As the April announcement of the 2017 budget looms, landlords are very concerned about further possible changes to tax relief which would have a…

As the April announcement of the 2017 budget looms, landlords are very concerned about further possible changes to tax relief which would have a big impact on their rental income.

The first wave of changes was implemented in 2015, and affected mortgage interest relief and stamp duty land tax on the finances of landlords, ultimately meaning that landlords would be paying higher tax and therefore have a lower income available.

As a way of beating these changes, more than 100,000 landlords have since formed limited companies, because these new rules do not apply to limited companies.

This went hand in hand with an increasing intention on the part of landlords to apply for commercial loans as a way of funding the expansion of their property portfolios. Although these loans are available to regular landlords, it is far easier to apply if you are a registered limited company.

Professor David Miles of Imperial College failed to see “any rationale for the tax changes announced in 2015”. If the intention was to improve the lives of those who rent property, it appears to have backfired, and Professor Miles believed it has actually had a “negative effect on the supply of privately rented property”.

Research undertaken by the National Landlord Association (NLA) reveals that over the past 18 months, the number of landlords trying to fund their purchases using commercial loans has doubled, in a bid to offset the imminent changes in Buy To Let (BTL) tax. The research shows the figure grew from 10% in July 2015 to 19% by the end of 2016.
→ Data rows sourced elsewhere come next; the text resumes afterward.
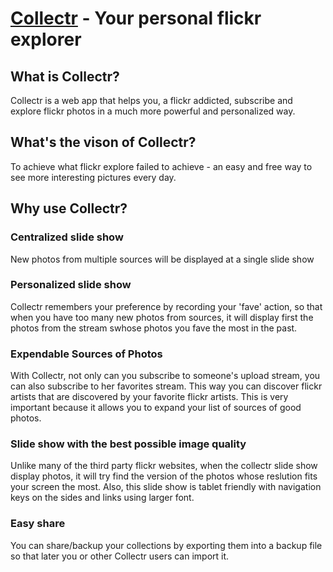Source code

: [Collectr](http://collectr.kailuowang.com/) - Your personal flickr explorer
==================================================

What is Collectr?
----------------------------------


Collectr is a web app that helps you, a flickr addicted, subscribe and explore flickr photos in a much
more powerful and personalized way.


What's the vison of Collectr?
----------------------------------

To achieve what flickr explore failed to achieve - an easy and free way to see more interesting pictures every day.


Why use Collectr?
------------------------------------

### Centralized slide show  ###

New photos from multiple sources will be displayed at a single slide show


### Personalized slide show ###

Collectr remembers your preference by recording your 'fave' action, so that when you have too many new photos from sources,
it will display first the photos from the stream swhose photos you fave the most in the past.


### Expendable Sources of Photos ###

With Collectr, not only can you subscribe to someone's upload stream, you can also subscribe to her favorites stream.
This way you can discover flickr artists that are discovered by your favorite flickr artists.
This is very important because it allows you to expand your list of sources of good photos.


### Slide show with the best possible image quality ###

Unlike many of the third party flickr websites, when the collectr slide show display photos, it will try find the version
  of the photos whose reslution fits your screen the most. Also, this slide show is tablet friendly with navigation keys on the sides
  and links using larger font.

### Easy share ###

You can share/backup your collections by exporting them into a backup file so that later
you or other Collectr users can import it.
These changes to BTL tax are due to be announced in April as a part of the 2017 budget. They will prevent landlords who currently have BTL mortgages from deducting their interest payments or any other finance-related costs from their turnover before declaring their taxable income.


This will mean landlords will have to pay higher taxes, and therefore take home a smaller income. They will not incur this loss themselves, but will more likely pass it on to the tenants by increasing rental prices. However, landlords may also have found another way to dodge this second tax hike.

Currently the trend has been for landlords to establish themselves as limited companies, but this will no longer protect them from the tax hikes. Instead, many landlords are now considering registering themselves as incorporated companies in order to preserve their mortgage interest relief.

Between January 2016 and January 2017, the proportion of landlords in the UK who said they would become incorporated rose from 1% to 6%, increasing the total from 20,000 to 120,000.

Landlords have been advised not to jump the gun and start to incorporate themselves just yet, because until the budget is passed this all remains to be seen.